What is required
Filter the records below for the word "else". Keep each line that has it.

Records supplied
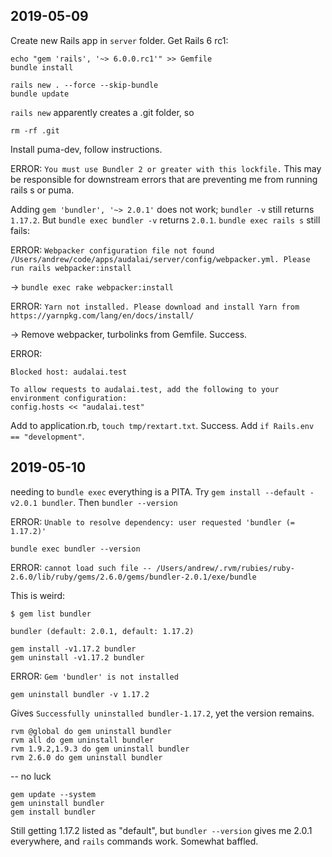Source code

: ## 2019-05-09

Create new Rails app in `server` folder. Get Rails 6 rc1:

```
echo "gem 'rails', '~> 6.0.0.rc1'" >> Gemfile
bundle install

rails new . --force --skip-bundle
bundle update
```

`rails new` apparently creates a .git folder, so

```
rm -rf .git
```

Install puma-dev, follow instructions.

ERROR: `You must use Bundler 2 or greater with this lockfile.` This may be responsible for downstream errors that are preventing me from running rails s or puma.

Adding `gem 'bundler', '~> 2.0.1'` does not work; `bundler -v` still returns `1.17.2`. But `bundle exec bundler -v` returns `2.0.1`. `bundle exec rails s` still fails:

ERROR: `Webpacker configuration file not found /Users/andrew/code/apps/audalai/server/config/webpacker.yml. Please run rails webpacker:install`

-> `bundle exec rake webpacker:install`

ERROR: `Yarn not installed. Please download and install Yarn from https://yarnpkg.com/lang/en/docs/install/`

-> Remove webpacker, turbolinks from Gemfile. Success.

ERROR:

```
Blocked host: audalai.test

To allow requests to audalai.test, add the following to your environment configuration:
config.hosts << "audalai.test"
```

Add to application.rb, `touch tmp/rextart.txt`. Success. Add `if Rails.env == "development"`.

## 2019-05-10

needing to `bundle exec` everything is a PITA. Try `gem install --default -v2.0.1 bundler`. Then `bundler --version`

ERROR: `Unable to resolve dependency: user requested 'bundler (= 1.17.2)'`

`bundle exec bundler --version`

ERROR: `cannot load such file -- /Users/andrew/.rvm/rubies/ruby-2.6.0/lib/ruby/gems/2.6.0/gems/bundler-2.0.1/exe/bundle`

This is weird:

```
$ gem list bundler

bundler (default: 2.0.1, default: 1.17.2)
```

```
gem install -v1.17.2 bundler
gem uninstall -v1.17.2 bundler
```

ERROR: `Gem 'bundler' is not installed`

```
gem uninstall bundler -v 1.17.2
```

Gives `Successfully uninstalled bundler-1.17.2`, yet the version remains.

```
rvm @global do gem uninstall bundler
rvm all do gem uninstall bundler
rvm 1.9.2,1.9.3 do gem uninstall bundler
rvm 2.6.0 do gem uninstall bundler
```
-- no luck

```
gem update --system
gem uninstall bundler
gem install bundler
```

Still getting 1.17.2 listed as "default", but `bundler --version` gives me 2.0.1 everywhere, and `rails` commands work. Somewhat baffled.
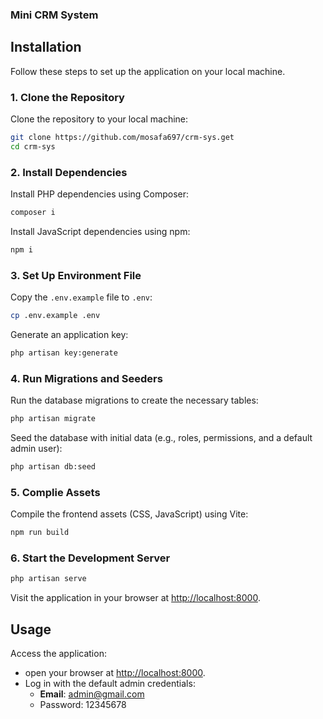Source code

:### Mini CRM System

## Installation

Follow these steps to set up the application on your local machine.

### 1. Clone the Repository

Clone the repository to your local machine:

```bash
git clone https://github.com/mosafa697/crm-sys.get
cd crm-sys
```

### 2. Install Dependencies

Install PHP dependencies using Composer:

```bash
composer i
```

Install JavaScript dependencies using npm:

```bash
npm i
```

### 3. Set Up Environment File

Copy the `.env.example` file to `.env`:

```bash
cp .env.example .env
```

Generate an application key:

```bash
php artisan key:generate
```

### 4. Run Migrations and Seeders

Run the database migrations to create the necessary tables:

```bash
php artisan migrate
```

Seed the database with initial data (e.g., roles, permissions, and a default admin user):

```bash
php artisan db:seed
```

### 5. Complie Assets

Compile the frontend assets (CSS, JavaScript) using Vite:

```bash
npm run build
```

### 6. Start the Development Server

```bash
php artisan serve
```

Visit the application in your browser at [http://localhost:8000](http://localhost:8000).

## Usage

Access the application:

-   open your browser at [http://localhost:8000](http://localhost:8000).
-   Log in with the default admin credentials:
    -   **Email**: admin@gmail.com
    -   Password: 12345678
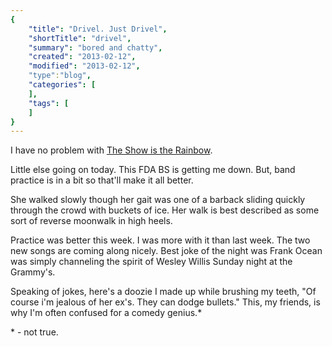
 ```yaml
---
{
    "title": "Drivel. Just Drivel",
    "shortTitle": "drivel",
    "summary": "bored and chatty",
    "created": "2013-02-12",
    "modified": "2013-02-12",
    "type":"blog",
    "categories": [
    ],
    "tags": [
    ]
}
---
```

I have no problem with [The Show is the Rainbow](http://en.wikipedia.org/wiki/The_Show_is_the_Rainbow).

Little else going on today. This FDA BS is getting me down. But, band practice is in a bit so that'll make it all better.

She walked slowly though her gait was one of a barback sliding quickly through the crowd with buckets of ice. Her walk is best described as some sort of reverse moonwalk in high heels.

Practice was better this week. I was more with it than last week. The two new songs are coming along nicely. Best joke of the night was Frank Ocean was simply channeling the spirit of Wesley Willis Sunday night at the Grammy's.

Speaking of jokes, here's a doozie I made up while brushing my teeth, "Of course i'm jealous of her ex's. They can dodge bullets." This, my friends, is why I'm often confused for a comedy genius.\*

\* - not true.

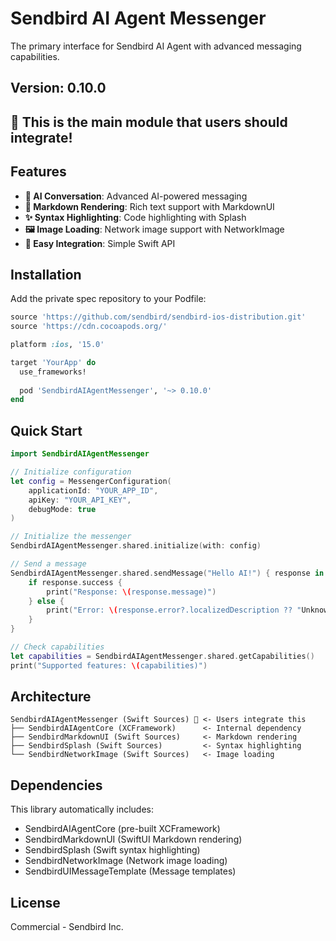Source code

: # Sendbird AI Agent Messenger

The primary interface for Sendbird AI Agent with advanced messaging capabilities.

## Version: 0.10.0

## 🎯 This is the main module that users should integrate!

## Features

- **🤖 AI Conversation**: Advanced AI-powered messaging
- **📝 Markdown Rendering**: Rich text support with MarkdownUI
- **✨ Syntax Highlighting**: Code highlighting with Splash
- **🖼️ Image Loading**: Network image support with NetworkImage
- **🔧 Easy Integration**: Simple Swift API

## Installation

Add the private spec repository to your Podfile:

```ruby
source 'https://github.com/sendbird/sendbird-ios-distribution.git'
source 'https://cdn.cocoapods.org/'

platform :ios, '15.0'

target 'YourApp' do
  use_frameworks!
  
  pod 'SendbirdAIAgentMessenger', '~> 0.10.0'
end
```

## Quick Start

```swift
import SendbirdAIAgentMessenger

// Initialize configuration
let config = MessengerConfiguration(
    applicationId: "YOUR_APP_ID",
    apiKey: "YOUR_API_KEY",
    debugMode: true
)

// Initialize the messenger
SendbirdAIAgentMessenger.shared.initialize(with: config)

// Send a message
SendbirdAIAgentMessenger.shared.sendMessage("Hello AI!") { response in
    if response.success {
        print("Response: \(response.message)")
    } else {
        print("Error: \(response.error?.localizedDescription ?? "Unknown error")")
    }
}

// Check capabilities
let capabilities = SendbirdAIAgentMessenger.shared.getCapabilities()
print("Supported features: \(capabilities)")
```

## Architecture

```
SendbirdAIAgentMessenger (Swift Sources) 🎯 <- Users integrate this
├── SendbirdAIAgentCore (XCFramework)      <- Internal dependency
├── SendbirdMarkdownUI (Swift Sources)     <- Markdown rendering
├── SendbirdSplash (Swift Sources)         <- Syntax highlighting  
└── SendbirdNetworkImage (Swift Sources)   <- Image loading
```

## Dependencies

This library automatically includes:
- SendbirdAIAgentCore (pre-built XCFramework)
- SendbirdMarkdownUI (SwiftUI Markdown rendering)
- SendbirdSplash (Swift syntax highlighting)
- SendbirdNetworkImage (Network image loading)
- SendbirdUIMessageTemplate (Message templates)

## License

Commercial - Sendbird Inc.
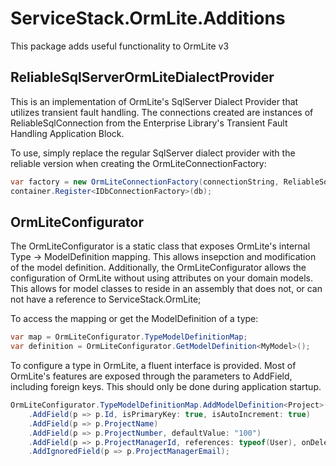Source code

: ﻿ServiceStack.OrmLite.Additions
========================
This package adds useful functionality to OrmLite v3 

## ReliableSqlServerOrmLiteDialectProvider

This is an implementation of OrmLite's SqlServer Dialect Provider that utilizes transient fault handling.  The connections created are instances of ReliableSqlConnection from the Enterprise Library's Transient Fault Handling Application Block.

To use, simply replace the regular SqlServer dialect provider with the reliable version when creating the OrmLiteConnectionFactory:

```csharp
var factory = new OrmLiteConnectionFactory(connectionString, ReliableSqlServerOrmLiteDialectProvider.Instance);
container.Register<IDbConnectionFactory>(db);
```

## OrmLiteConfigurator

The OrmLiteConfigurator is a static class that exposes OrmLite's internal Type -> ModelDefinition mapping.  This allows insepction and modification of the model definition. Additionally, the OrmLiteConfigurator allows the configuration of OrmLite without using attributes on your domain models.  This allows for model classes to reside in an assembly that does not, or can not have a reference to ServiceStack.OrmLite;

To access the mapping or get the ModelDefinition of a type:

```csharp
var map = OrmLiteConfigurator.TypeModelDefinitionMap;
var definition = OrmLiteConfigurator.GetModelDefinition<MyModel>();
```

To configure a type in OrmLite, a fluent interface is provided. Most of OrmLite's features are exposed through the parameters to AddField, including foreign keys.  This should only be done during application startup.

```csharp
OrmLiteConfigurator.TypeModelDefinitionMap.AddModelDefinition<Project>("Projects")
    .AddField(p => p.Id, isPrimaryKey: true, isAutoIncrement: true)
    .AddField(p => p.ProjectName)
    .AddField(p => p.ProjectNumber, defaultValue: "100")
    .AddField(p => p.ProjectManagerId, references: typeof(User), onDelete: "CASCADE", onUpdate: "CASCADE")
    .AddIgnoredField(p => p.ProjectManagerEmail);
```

Problem solution
Little else going on today. This FDA BS is getting me down. But, band practice is in a bit so that'll make it all better.
    } else {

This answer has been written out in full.